Meeting Minutes for 12/17/2019

Digital Archive Committee Minutes

December 17, 2019

1:00 PM

What is next for the archive discussion

Brandon had asked the group to do a thought experiment at the end of the October meeting, but the group did not end up talking about this topic during the November meeting.
Alysa asked to have this topic brought up again for the December meeting.
The discussion was about what steps would the group take if Islandora were no longer available.
Brandon let the group know that they could still use Islandora as long it runs on the current operating system.
This discussion originally started in October when there was a question about formats and how the current content would be converted in the future.
Alysa mentioned that this conversation could also be about what do you want to see next for the digital archives that our current system is not capable of handling.
Alysa asked how do we incorporate a real magazine into the archives
- When Bud did their magazine collection from the 80’s it was one article after another, so it was easy to scan the magazine via article and describe each article and collate it into one magazine.
- Bud has another magazine they would like to add. However, with this magazine, the article might start on page 10, and it leaps over to page 24, and page 55. Being able to accurately display at the article level those three pages is a big part of what they would want Islandora to do, as well as being able to browse the entire magazine in page order.
- Alysa thinks that this might just be a field that needs to be added to the form (i.e. article continues on page …) and somehow Islandora compiles that article into those pages.
- Jo mentioned that they have a huge backlog of magazines that they are ignoring for now, but would eventually love to be able to scan magazine issues and have them be in the correct order. This would mean sorted by page and the publication month.
- Alysa mentioned that right now the way Islandora works is that it fully has the functionality to scan a magazine and it will display in direct order. What is missing is the ability to bring the article together and have the appropriate pages be collected under an article level.
- Alysa pointed out that currently in Islandora each scanned page for a magazine is an object. There is an object for the magazine which is a compound object and each article is its own object as well. You end up describing the article and every article is different. We have to have the ability to describe each article level as well as the magazine issue itself.
- Brandon asked if this would be a subcollection within a magazine collection. You could almost collect all the pages within an article into a subcollection that would display all the pages for an article.
- Alysa commented on Brandon’s observation to say that in this particular example that it is a very specific object to Islandora, a compound object, and so it does not use the subcollection concept, but that is essentially what is going on. This particular compound object requires us to upload the pages in the exact order you want them to be displayed, and that is not how a modern magazine works. To solve this problem would be great as far as the future of the archives.
Brandon shared with the group that he, Pascal, and Ashley will be attending the Islandora Camp in February of 2020. They will learn more about the next iteration of Islandora. Brandon will make sure to look out for any updates on how articles will be added to Islandora.
Alysa remembers that the current version of Islandora was set up to accommodate linked data, so she knows that the upgrade is a big deal.
Pascal’s understanding of the new official version of Islandora is that it is a major overhaul with the underlying components that have linked data as a primary element that will make this like a major migration to upgrade our Islandora.
Here is the demo video that Brandon mentioned during the meeting and shared by email about the next iteration of Islandora.
Alysa also mentioned that Bud Werner has some small born-digital projects. These were web pages on a website that no longer exists. The content was put on that site, and that is the only place that content lives. They would like the ability to migrate that collection into the digital archives to preserve that work. A born-digital website is important to Bud Werner.
Alysa mentioned that there is a content type for this type of collection. It was just not on the Marmot project development list because of the timing of things happening at Marmot. She wants to make sure this type of content stays at the forefront because she is not sure how long she will have access to the web content.
Brandon made a note that he needs to look into the Islandora Web ARChive Solution Pack.

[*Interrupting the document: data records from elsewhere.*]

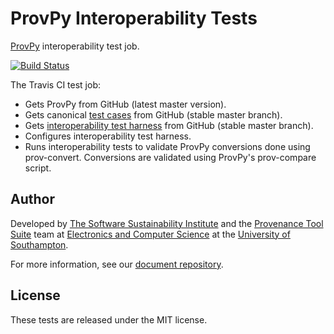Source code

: # ProvPy Interoperability Tests

[ProvPy](https://github.com/trungdong/prov) interoperability test job.

[![Build Status](https://travis-ci.org/mikej888/provtoolsuite-provpy-interop-job.svg)](https://travis-ci.org/mikej888/provtoolsuite-provpy-interop-job)

The Travis CI test job:

* Gets ProvPy from GitHub (latest master version).
* Gets canonical [test cases](https://github.com/mikej888/provtoolsuite-testcases) from GitHub (stable master branch).
* Gets [interoperability test harness](https://github.com/mikej888/provtoolsuite-interop-test-harness) from GitHub (stable master branch).
* Configures interoperability test harness.
* Runs interoperability tests to validate ProvPy conversions done using prov-convert. Conversions are validated using ProvPy's prov-compare script.

## Author

Developed by [The Software Sustainability Institute](http://www.software.ac.uk>) and the [Provenance Tool Suite](http://provenance.ecs.soton.ac.uk/) team at [Electronics and Computer Science](http://www.ecs.soton.ac.uk) at the [University of Southampton](http://www.soton.ac.uk).

For more information, see our [document repository](https://github.com/prov-suite/ssi-consultancy/).

## License

These tests are released under the MIT license.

John mentioned that they are actively updating and managing the genealogy and cemetery database which seems redundant because they have a superior digital access platform for those types of people entities. He wondered if there was a way to move the records from the genealogy and cemetery database into the digital archives. Having people entities created, all the obituary information, and vital record data that they have put into one collection, so they have a one-stop-shop for their digital collection.
- Brando remembers some discussion regarding the Marmot genealogy database, and whether or not it was possible for us to migrate any of the information over.
- John mentioned that they link them manually, but it is not complete. It is only for people who warrant entity creation who happen to have a genealogy record for them as well. It would be great if it was a single record and a single collection that his staff could manage and update on a monthly basis.
- Brandon mentioned that Pascal may have more information about the genealogy database and whether or not it is possible for us to do something automated with those records in the future.
- Pascal responded that he would love to migrate all the genealogy data to the archive. The genealogy search in Pika is working, but they are not doing any more development on it. Pascal can do more with this content in the archives. If someone can take time to map specific fields from Pika to what their equivalent would be in Islandora then they could build a script that would run through all the existing entries and create Islandora objects for them.
- Ashley asked what this would mean to move all the genealogy records into the archive? She likes the idea of it being married together but wondered what others think about it.
- John understands Ashley’s concern about ingesting 158,000 people entities into the archive.
- Alysa mentioned that genealogy was on the punch list the day they built the digital archives. She knows that other libraries (Eagle and Mesa County) built that genealogy database before they had a digital archive. Alysa suggested that we might want to have a conversation with those libraries to make sure they agree that this information should all live in one place.
- Brandon asked how people would picture the genealogy records linking to existing entities. Would you picture that being additional fields within an existing entity?
- Ashley asked if it would be its own object that links to an entity?
- John commented that he sees it in the way it kind of works now. When you connect a genealogy or cemetery record to a person entity, a lot of the vital information (age, date of death and birth, etc) is automatically populated into the person entity. Alysa commented that the information is only in the display but it is not put into the entity record. The only thing that John would like to see displayed, that is not in a person entity when it is connected to a genealogy record, is the obituary image. Alysa mentioned that we could put the URL to the genealogy obituary record into the entity form.
- Alysa mentioned they were trained initially that if the genealogy records exist for an entity that you are going to create that you do not have to copy all the data in that genealogy record into Islandora. All you have to do is put the link at the bottom of the page and in Pika it will display both sets of data. This does make things problematic because you cannot tell where the patron resides unless you click on the link. If we populate all the fields in Islandora than there is the one-stop-shop for birth, death, marriage, sibling relationship, obituaries, notes, and connections to objects. It does seem best to take the obituary database and burial database and move that into the archive. We are essentially maintaining two identical things in two different places.
- Brandon asked which libraries are currently using the genealogy database and keeping it up-to-date and adding new items to it, and Bud Werner, Eagle Valley, and Mesa County replied. Brandon asked how many people who are not currently using the genealogy database would start using this functionality if it existed in Islandora, and Gunnison replied.
- John asked what would it do from a storage perspective to migrate 158,000 people entity records. Would that change the expense associated with storing them, or are objects the only things that incur expenses as far as storing them in Islandora?
- Brandon’s understanding is that objects themselves are the primary factor to size, and since entities are shared, he does not think that Marmot charges individually for entities. Members own their objects, so they pay for their objects.
- Action Item: Brandon will talk with JB to get a breakdown of the actual data usage points in relationship to cost.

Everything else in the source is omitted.